Fast forward to the keynote by Johan (Mendix CTO) where we were highlighted along with Purdue University to innovate how to leverage Mendix to solve SAP app needs where Fiori wasn’t a great fit. While I was plastered on the big screen, I actually didn’t develop a single line of code for that application. My amazing team members (Brett, Blake, Philip, Daniel, Morgan, and Suyash) all worked closely with the business and IT to deliver the solution. The partnership with our clients that we emphasize in our work ethics allowed us to design and deliver this Effort Reporting and Summer Pay solution together, weaving and changing as the back end migrated from ECC to S/4. I’m very proud of this, not because of my face on the screen, but because I was used to represent the hard work and growth over five years to get to the point where we have a team skilled enough to deliver on these kind of app needs that deserve the recognition they received.

#4 Native Mobile

For those that have been working with Mendix for a while and built mobile apps, you know we’ve always been able to deploy the web apps to the App or Play store and run similar to a native app, known as Hybrid Mobile apps.

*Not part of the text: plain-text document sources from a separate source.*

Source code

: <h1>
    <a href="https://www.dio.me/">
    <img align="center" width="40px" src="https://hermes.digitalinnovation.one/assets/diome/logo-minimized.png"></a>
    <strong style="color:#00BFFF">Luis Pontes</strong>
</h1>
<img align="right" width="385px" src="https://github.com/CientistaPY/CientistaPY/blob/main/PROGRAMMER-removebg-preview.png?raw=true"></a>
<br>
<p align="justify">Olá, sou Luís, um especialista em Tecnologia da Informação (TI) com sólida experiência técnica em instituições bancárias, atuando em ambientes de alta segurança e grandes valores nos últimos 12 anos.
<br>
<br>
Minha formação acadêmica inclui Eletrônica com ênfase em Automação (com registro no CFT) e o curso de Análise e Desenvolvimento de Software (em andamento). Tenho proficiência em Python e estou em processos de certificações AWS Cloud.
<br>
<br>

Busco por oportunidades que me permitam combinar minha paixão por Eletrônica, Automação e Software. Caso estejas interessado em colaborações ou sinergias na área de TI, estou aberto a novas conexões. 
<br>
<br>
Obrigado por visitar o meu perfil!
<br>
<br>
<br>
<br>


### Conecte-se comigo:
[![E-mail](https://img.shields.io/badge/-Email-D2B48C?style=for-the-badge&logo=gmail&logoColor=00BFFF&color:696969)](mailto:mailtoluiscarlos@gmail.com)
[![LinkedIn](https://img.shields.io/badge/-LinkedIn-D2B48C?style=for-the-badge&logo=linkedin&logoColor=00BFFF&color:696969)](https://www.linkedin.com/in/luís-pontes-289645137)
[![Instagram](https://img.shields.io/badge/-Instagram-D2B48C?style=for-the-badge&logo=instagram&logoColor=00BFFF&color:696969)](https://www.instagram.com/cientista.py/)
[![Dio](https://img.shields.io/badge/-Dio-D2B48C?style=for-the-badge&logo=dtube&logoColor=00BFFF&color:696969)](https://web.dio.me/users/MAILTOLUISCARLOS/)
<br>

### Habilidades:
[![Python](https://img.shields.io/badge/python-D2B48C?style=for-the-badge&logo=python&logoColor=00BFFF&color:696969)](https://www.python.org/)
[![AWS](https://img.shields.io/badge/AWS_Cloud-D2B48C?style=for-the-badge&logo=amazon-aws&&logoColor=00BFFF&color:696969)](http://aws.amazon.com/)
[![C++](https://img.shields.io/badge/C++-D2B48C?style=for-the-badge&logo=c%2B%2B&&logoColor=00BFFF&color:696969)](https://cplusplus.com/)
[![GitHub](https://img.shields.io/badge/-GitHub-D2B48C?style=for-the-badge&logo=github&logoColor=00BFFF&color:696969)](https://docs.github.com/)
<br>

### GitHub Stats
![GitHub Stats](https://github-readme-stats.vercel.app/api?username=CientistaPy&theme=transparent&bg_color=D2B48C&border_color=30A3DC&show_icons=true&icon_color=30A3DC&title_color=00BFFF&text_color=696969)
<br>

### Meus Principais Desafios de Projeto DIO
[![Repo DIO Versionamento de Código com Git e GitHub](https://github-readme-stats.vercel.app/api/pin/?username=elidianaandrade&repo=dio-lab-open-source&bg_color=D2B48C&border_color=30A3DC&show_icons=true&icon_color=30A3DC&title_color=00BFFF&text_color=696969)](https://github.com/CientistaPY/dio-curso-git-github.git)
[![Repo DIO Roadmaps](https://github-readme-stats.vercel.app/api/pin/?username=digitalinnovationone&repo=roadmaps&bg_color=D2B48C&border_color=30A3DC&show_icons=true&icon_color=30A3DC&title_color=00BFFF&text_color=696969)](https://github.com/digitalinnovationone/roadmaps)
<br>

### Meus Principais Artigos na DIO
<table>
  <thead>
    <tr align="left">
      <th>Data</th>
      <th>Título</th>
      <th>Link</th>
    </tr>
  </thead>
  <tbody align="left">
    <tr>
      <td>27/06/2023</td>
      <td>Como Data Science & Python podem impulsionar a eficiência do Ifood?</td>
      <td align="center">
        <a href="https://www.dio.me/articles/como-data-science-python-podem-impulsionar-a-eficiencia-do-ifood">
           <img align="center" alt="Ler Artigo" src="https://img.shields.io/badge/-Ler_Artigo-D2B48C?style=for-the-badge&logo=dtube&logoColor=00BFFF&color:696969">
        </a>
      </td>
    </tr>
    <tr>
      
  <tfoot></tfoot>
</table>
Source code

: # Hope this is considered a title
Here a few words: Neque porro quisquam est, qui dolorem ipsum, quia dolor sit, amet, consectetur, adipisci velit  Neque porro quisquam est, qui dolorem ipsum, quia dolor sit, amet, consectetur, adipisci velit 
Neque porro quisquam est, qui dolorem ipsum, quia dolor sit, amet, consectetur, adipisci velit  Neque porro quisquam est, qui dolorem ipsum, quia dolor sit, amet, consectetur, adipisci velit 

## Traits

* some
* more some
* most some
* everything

We leverage PhoneGap (Cordova) to access the native API’s that gave our web apps access to all of the nifty features that iOS and Android use such as camera, gps, gallery, etc. However, the apps still require a web connection at some point because they are online native web apps. You can build for offline, but there is a very narrow use case for truly offline builds and if you are leveraging any sort of SSO, which most apps nowadays do (OAuth, Auth0, …), you have to connect at least the first time before going offline. PhoneGap has stagnated quite a bit over the past few years as more and more development has shifted to React Native, Google’s Flutter, or core native development.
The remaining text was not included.